Search code examples
ruby-on-railsherokuamazon-s3temporary-files

Writing temp files to Heroku from an S3 hosted file


I have a rails app hosted on Heroku. Here's the situation: a user should be able to upload a PDF (an instance of Batch) to our app using s3; a user should also be able to take the s3 web address of the uploaded PDF and split it up into more PDFs using HyPDF by specifying the file path and the desired pages to be split out (to create instances of Essay).

All of this is happening in the same POST request to /essays.

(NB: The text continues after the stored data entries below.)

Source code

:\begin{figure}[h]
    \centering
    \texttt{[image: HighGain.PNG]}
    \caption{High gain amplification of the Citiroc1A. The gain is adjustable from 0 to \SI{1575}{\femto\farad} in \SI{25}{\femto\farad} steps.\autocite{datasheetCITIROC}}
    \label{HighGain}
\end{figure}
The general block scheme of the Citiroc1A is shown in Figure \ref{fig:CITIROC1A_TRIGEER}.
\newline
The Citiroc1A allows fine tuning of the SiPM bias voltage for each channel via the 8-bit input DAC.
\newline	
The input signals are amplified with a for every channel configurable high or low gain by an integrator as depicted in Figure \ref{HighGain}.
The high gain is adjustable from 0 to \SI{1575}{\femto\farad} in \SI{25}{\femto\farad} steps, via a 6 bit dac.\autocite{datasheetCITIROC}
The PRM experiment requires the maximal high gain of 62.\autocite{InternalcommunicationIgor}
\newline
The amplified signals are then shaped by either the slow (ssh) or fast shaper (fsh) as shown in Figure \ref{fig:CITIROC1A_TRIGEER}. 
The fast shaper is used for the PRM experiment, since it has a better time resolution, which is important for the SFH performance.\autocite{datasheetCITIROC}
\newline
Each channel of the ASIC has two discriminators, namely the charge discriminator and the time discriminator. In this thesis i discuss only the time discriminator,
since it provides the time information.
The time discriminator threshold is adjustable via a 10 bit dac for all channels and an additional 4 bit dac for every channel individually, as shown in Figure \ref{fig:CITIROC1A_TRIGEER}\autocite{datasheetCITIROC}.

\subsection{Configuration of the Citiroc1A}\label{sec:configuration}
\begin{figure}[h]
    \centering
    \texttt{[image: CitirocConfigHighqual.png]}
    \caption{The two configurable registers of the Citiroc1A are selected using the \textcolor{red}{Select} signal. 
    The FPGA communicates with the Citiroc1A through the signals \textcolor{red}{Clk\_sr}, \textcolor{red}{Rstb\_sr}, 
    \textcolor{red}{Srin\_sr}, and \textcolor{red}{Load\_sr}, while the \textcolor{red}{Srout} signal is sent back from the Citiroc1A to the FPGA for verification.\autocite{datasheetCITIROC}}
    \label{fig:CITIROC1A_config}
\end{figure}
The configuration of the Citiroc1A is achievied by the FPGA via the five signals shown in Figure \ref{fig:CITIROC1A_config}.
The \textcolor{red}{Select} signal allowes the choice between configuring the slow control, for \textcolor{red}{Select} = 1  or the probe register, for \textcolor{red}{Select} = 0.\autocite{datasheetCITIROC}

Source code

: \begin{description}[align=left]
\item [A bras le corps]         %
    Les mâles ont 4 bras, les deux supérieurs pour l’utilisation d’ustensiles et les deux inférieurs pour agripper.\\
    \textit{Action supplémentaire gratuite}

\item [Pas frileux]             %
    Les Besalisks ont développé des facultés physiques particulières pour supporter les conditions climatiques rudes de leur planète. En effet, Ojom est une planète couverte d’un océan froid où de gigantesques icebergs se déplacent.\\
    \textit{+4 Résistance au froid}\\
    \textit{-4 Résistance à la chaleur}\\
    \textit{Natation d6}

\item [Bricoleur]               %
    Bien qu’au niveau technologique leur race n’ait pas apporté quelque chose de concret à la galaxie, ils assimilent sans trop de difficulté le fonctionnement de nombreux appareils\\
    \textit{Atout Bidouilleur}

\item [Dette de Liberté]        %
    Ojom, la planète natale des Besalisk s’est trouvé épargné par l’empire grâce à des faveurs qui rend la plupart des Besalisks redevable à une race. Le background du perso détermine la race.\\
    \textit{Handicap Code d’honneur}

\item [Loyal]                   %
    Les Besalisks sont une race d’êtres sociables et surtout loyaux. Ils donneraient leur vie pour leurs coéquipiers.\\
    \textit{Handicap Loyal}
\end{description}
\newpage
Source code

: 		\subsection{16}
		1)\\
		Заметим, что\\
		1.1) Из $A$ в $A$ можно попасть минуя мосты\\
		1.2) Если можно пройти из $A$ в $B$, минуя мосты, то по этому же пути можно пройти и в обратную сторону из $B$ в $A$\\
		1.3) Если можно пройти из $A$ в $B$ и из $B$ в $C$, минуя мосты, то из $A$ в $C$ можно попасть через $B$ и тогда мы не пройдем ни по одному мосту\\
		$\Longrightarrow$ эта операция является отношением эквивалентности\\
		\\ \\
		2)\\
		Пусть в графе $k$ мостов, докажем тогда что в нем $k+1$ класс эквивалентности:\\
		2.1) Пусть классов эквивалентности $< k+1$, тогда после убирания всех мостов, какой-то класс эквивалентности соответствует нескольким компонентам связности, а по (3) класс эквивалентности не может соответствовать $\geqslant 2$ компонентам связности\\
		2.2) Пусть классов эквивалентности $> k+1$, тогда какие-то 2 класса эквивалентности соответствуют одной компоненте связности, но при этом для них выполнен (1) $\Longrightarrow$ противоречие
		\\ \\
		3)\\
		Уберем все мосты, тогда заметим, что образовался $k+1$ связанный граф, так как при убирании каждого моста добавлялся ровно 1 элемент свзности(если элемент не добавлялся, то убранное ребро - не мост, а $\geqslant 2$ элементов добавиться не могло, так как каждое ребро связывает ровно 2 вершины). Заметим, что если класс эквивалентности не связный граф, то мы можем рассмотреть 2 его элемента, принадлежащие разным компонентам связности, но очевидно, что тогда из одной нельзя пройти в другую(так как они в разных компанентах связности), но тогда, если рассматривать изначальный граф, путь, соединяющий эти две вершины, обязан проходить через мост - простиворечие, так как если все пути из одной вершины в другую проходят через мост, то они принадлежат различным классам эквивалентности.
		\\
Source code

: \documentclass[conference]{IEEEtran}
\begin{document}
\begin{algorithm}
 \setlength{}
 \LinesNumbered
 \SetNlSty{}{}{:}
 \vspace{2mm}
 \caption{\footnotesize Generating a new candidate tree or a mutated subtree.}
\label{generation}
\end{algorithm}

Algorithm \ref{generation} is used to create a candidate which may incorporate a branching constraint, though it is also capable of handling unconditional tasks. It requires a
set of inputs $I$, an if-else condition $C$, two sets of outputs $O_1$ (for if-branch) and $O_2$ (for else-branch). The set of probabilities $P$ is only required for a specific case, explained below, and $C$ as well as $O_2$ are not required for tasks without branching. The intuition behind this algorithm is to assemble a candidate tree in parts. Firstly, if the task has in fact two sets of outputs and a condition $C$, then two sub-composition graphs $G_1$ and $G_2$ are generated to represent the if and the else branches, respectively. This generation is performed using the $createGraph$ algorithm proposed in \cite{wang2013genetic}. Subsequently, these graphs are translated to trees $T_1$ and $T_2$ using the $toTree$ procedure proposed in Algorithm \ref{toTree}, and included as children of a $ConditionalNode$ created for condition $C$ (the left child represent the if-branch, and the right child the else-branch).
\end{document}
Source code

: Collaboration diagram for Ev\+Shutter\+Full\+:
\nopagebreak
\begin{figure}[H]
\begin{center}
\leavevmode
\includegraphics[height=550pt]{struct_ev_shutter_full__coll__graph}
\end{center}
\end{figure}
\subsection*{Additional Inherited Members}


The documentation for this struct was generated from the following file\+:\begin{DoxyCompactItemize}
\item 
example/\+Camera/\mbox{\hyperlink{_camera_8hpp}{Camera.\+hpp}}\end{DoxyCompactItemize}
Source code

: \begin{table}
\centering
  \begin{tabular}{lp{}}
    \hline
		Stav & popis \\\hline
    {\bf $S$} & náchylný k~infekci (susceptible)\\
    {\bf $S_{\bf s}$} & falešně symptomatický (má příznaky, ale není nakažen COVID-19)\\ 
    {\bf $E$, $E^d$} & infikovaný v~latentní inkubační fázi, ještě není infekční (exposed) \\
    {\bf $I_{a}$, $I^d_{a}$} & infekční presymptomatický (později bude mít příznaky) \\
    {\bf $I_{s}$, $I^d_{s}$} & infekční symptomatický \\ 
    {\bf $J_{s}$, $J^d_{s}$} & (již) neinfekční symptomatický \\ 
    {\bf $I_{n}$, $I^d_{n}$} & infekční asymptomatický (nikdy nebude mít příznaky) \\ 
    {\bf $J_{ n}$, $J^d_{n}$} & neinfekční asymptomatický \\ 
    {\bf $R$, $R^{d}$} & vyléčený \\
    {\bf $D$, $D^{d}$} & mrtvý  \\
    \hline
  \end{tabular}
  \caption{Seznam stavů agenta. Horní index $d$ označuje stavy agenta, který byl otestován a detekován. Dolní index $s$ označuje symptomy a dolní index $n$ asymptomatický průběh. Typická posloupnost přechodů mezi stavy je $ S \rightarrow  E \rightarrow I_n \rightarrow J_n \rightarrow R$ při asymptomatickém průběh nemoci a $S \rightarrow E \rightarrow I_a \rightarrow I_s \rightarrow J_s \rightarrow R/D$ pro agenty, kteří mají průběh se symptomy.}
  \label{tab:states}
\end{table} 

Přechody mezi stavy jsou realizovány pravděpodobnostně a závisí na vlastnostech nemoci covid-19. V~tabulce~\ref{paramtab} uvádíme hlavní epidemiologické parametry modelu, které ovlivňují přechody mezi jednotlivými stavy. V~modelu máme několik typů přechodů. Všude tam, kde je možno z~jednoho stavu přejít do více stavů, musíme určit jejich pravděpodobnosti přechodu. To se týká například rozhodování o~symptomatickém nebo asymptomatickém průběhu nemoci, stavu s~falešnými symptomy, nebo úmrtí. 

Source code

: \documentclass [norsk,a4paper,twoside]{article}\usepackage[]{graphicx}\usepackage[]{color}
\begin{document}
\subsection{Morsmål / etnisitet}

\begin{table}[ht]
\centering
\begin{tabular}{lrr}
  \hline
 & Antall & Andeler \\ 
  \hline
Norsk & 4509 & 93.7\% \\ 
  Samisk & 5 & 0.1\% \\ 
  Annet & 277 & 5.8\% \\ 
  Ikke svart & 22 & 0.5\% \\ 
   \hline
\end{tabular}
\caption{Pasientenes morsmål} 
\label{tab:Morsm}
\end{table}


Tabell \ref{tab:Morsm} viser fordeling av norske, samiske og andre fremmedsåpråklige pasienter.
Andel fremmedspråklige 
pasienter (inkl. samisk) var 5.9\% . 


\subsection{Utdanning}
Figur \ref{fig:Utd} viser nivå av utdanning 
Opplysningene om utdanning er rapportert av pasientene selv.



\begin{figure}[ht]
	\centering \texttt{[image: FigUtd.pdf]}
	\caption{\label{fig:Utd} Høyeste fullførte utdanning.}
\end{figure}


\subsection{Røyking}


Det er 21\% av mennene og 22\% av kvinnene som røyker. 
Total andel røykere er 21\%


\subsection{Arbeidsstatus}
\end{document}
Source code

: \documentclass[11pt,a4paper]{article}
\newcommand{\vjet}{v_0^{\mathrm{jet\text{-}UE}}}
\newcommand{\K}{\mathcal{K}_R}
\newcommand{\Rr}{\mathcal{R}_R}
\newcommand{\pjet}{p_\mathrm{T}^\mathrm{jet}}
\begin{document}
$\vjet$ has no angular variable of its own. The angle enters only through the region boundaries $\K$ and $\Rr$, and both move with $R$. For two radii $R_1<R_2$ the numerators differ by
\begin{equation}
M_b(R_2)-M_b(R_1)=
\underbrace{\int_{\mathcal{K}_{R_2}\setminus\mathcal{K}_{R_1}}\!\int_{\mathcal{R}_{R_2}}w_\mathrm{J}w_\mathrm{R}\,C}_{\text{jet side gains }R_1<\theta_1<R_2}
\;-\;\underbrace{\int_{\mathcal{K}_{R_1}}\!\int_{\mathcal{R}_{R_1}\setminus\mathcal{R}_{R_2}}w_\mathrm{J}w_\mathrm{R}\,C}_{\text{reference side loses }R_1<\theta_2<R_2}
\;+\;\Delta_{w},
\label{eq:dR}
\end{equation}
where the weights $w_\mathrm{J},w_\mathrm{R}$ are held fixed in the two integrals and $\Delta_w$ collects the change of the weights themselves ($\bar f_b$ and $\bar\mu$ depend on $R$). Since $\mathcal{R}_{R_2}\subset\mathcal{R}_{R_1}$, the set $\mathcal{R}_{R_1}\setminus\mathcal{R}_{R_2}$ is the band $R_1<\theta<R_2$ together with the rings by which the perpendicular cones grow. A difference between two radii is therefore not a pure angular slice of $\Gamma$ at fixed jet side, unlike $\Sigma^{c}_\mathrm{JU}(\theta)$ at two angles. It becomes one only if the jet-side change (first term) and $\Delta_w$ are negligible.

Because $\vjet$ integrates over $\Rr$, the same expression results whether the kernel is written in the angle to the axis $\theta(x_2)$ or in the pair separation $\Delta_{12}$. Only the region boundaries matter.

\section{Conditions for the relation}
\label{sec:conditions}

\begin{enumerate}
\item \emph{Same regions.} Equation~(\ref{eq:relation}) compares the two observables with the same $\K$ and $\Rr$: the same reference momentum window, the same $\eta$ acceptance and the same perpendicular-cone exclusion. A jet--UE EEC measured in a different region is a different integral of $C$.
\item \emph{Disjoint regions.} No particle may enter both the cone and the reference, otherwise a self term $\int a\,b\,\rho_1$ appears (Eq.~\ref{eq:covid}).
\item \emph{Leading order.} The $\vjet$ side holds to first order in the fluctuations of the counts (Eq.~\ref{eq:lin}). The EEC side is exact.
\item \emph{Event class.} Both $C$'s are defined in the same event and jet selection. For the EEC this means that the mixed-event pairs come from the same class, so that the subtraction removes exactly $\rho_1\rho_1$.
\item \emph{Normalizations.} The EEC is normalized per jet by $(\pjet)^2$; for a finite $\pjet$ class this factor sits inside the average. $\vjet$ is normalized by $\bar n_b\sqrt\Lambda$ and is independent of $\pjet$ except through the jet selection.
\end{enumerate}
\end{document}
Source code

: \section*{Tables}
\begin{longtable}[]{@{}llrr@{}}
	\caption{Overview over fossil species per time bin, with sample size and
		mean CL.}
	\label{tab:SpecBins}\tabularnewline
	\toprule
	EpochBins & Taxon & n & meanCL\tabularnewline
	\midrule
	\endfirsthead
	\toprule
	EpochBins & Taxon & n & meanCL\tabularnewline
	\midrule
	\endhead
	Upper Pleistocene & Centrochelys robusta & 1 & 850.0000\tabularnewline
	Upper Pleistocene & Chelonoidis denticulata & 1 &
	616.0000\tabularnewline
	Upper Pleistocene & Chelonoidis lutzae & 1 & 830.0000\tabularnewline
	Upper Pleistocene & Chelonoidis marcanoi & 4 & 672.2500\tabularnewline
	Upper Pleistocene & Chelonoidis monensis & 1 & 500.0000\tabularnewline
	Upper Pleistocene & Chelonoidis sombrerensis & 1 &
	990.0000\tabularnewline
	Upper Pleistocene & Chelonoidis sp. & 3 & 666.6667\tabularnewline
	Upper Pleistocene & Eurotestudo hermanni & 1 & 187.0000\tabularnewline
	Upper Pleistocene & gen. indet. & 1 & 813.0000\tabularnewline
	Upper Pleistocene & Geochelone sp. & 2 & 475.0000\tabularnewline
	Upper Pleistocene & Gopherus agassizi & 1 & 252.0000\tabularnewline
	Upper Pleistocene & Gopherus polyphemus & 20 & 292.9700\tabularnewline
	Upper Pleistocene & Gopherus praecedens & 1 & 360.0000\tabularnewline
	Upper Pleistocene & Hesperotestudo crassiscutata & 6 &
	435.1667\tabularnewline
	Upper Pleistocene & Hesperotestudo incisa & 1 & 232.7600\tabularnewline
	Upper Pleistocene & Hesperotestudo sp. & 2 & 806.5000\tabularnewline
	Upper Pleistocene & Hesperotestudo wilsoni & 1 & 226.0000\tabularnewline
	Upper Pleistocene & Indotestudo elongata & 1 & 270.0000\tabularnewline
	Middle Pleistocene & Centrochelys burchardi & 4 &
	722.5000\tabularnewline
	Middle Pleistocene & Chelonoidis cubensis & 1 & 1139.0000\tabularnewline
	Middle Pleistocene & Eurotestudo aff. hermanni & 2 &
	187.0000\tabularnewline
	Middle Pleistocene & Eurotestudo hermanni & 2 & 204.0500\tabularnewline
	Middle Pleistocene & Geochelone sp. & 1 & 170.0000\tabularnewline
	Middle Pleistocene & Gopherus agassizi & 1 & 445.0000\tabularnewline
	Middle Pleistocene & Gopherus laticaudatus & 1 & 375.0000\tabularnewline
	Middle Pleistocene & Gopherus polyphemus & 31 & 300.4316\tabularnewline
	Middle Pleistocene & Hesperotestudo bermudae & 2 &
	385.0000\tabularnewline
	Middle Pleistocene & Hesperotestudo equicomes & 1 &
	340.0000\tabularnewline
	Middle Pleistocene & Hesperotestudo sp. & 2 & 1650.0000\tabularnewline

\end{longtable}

Here's the code I've been working with today:

 def create
    if params[:essay].class == String 
      batch_id = params[:batch_id].gsub(/[^\d]/, '').to_i
      break_up_batch(params, batch_id)
      redirect_to Batch.find(batch_id), notice: 'Essays were successfully created.'
    else 
      @essay = Essay.new(essay_params)
      respond_to do |format|
        if @essay.save
          format.html { redirect_to @essay, notice: 'Essay was successfully created.' }
          format.json { render :show, status: :created, location: @essay }
        else
          format.html { render :new }
          format.json { render json: @essay.errors, status: :unprocessable_entity }
        end
      end
    end
 end

# this is a private method
def break_up_batch(params, batch_id)
  essay_data = []
  # create a seperate essay for each grouped essay
  local_batch = File.open(Rails.root.join('tmp').to_s + "temppdf.pdf" , 'wb') do |f|
    f.binmode
    f.write HTTParty.get(Batch.find(batch_id).document.url).parsed_response
    f.path
  end

  params["essay"].split("~").each do |data|
    data = data.split(" ")
    hypdf_url = HyPDF.pdfextract(
        local_batch,
        first_page: data[1].to_i, 
        last_page: data[2].to_i,
        bucket: 'essay101',
        public: true

    )
      object = {student_name: data[0], batch_id: batch_id, url: hypdf_url[:url]}
      essay_data << object 
  end

  essay_data.each {|essay| Essay.create(essay)}
  File.delete(local_batch) 
end

I can't get the file to show up on Heroku, and I'm checking with heroku run bash and ls tmp. So when the method is run, a blank file is uploaded to S3. I've written some jQuery to populate a hidden field which is why there's the funky splitting in the middle of the code.


Solution

  • Turns out using the File class wasn't the right way to go about it. But using Tempfile works!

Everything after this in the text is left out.